Phil Murphy

Phil Murphy

Phil Murphy hails from Newcastle-on-Tyne, the third of his parents’ six children.  He attended Hertford College, Oxford, where he read French and Latin, before completing a postgraduate Diploma in Practical Journalism at City University, London.  He worked as a journalist for 17 years, 13 of them as a political journalist based at the Palace of Westminster.  After working for regional papers including The Newcastle Journal and The Yorkshire Post, he was appointed Political Editor of the UK’s principal news agency, The Press Association.  Phil reported on much of the Thatcher era, John Major’s Government and the first year of the Blair landslide administration.

Shortly after being appointed The Arts Council of England’s Director of Communications, Phil was asked to become the Labour Party’s Director of Communications.  He later moved to 10 Downing Street to be a Special Advisor to Tony Blair.  Phil then worked in international government relations for FTSE top 10 company BG Group until its buy-out by Shell.

Phil is married to Sophie and they have two children, Alice and Mark.

Phil Murphy

What Next?

Phil is working on a collection of short stories, while he begins research and shapes the outline of his third novel.  He is currently exploring a couple of ideas and hopes to begin work on an outline in the near future.

What's Phil reading now and what has he just read?

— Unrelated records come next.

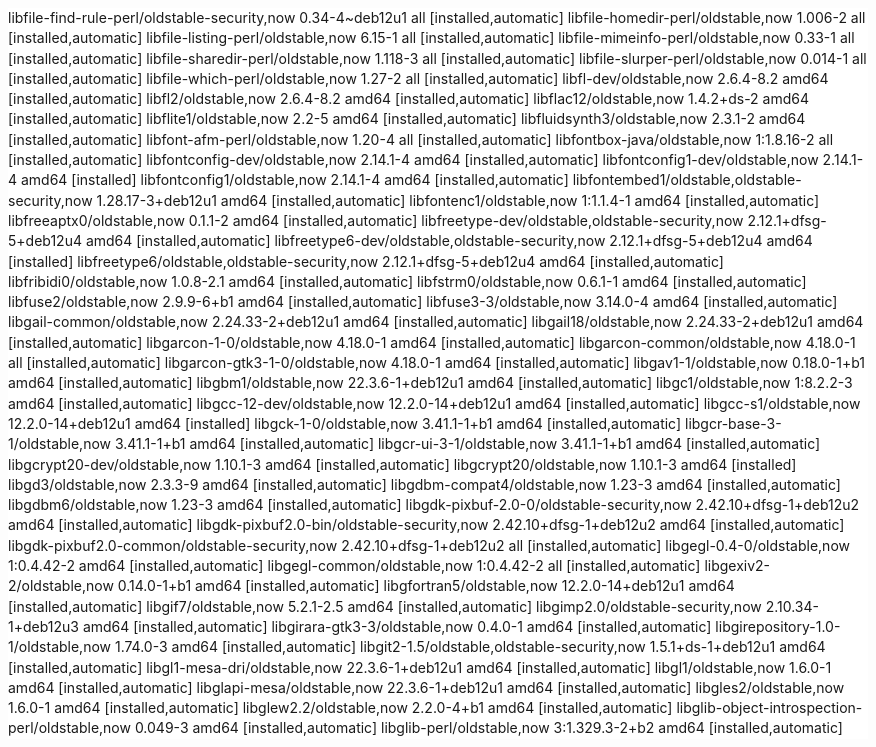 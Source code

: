 libfile-find-rule-perl/oldstable-security,now 0.34-4~deb12u1 all [installed,automatic]
libfile-homedir-perl/oldstable,now 1.006-2 all [installed,automatic]
libfile-listing-perl/oldstable,now 6.15-1 all [installed,automatic]
libfile-mimeinfo-perl/oldstable,now 0.33-1 all [installed,automatic]
libfile-sharedir-perl/oldstable,now 1.118-3 all [installed,automatic]
libfile-slurper-perl/oldstable,now 0.014-1 all [installed,automatic]
libfile-which-perl/oldstable,now 1.27-2 all [installed,automatic]
libfl-dev/oldstable,now 2.6.4-8.2 amd64 [installed,automatic]
libfl2/oldstable,now 2.6.4-8.2 amd64 [installed,automatic]
libflac12/oldstable,now 1.4.2+ds-2 amd64 [installed,automatic]
libflite1/oldstable,now 2.2-5 amd64 [installed,automatic]
libfluidsynth3/oldstable,now 2.3.1-2 amd64 [installed,automatic]
libfont-afm-perl/oldstable,now 1.20-4 all [installed,automatic]
libfontbox-java/oldstable,now 1:1.8.16-2 all [installed,automatic]
libfontconfig-dev/oldstable,now 2.14.1-4 amd64 [installed,automatic]
libfontconfig1-dev/oldstable,now 2.14.1-4 amd64 [installed]
libfontconfig1/oldstable,now 2.14.1-4 amd64 [installed,automatic]
libfontembed1/oldstable,oldstable-security,now 1.28.17-3+deb12u1 amd64 [installed,automatic]
libfontenc1/oldstable,now 1:1.1.4-1 amd64 [installed,automatic]
libfreeaptx0/oldstable,now 0.1.1-2 amd64 [installed,automatic]
libfreetype-dev/oldstable,oldstable-security,now 2.12.1+dfsg-5+deb12u4 amd64 [installed,automatic]
libfreetype6-dev/oldstable,oldstable-security,now 2.12.1+dfsg-5+deb12u4 amd64 [installed]
libfreetype6/oldstable,oldstable-security,now 2.12.1+dfsg-5+deb12u4 amd64 [installed,automatic]
libfribidi0/oldstable,now 1.0.8-2.1 amd64 [installed,automatic]
libfstrm0/oldstable,now 0.6.1-1 amd64 [installed,automatic]
libfuse2/oldstable,now 2.9.9-6+b1 amd64 [installed,automatic]
libfuse3-3/oldstable,now 3.14.0-4 amd64 [installed,automatic]
libgail-common/oldstable,now 2.24.33-2+deb12u1 amd64 [installed,automatic]
libgail18/oldstable,now 2.24.33-2+deb12u1 amd64 [installed,automatic]
libgarcon-1-0/oldstable,now 4.18.0-1 amd64 [installed,automatic]
libgarcon-common/oldstable,now 4.18.0-1 all [installed,automatic]
libgarcon-gtk3-1-0/oldstable,now 4.18.0-1 amd64 [installed,automatic]
libgav1-1/oldstable,now 0.18.0-1+b1 amd64 [installed,automatic]
libgbm1/oldstable,now 22.3.6-1+deb12u1 amd64 [installed,automatic]
libgc1/oldstable,now 1:8.2.2-3 amd64 [installed,automatic]
libgcc-12-dev/oldstable,now 12.2.0-14+deb12u1 amd64 [installed,automatic]
libgcc-s1/oldstable,now 12.2.0-14+deb12u1 amd64 [installed]
libgck-1-0/oldstable,now 3.41.1-1+b1 amd64 [installed,automatic]
libgcr-base-3-1/oldstable,now 3.41.1-1+b1 amd64 [installed,automatic]
libgcr-ui-3-1/oldstable,now 3.41.1-1+b1 amd64 [installed,automatic]
libgcrypt20-dev/oldstable,now 1.10.1-3 amd64 [installed,automatic]
libgcrypt20/oldstable,now 1.10.1-3 amd64 [installed]
libgd3/oldstable,now 2.3.3-9 amd64 [installed,automatic]
libgdbm-compat4/oldstable,now 1.23-3 amd64 [installed,automatic]
libgdbm6/oldstable,now 1.23-3 amd64 [installed,automatic]
libgdk-pixbuf-2.0-0/oldstable-security,now 2.42.10+dfsg-1+deb12u2 amd64 [installed,automatic]
libgdk-pixbuf2.0-bin/oldstable-security,now 2.42.10+dfsg-1+deb12u2 amd64 [installed,automatic]
libgdk-pixbuf2.0-common/oldstable-security,now 2.42.10+dfsg-1+deb12u2 all [installed,automatic]
libgegl-0.4-0/oldstable,now 1:0.4.42-2 amd64 [installed,automatic]
libgegl-common/oldstable,now 1:0.4.42-2 all [installed,automatic]
libgexiv2-2/oldstable,now 0.14.0-1+b1 amd64 [installed,automatic]
libgfortran5/oldstable,now 12.2.0-14+deb12u1 amd64 [installed,automatic]
libgif7/oldstable,now 5.2.1-2.5 amd64 [installed,automatic]
libgimp2.0/oldstable-security,now 2.10.34-1+deb12u3 amd64 [installed,automatic]
libgirara-gtk3-3/oldstable,now 0.4.0-1 amd64 [installed,automatic]
libgirepository-1.0-1/oldstable,now 1.74.0-3 amd64 [installed,automatic]
libgit2-1.5/oldstable,oldstable-security,now 1.5.1+ds-1+deb12u1 amd64 [installed,automatic]
libgl1-mesa-dri/oldstable,now 22.3.6-1+deb12u1 amd64 [installed,automatic]
libgl1/oldstable,now 1.6.0-1 amd64 [installed,automatic]
libglapi-mesa/oldstable,now 22.3.6-1+deb12u1 amd64 [installed,automatic]
libgles2/oldstable,now 1.6.0-1 amd64 [installed,automatic]
libglew2.2/oldstable,now 2.2.0-4+b1 amd64 [installed,automatic]
libglib-object-introspection-perl/oldstable,now 0.049-3 amd64 [installed,automatic]
libglib-perl/oldstable,now 3:1.329.3-2+b2 amd64 [installed,automatic]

He is reading Jane Austen's Pride and Prejudice and Leah Ypi's semi-fictional story about her late grandmother, Indignity: A life Reimagined.  Phil loved her previous book, Free, which questioned which was preferable: Communist Albania or corrupt post-Communism Albania.  He heard her talk about the latest book on the radio recently and felt it sounded intriguing.  Recently finished Hitch-22, the late Christopher Hitchens' memoir - an outstanding read, outlining Hitch's intellectual journey and highlighting his brilliant eloquence.  He is still working through Victor Hugo - an autobiography by Graham Robb, with a view to writing a short story around it.  Phil very much enjoyed Scattershot - Life, Music, Elton and Me by Bernie Taupin, which was interesting for his insights into the great people he met (from Salvador Dali to Bob Dylan) rather than as a chronological account of his work with Elton John.  He recently completed David Baddiel's My Family.  "While I find Baddiel tremensouly amusing, I found some of the content of this unnerving, touching on topics I addressed in my blog on this site, The Ethics of Fiction."  Phil also read recently Edna O'Brien's memoir, A Country Girl.  "Much of it was extremely good but, by the end, you are aware this was a book she had no enthusiasm to write.  Her publishers persuaded her to do so.  Phil still lives with the recentl memory of Don DeLillo's White Noise ("Hugely enjoyable and remarkable for its prescience a couple of decades ahead of our current conspiracy theory-laden world").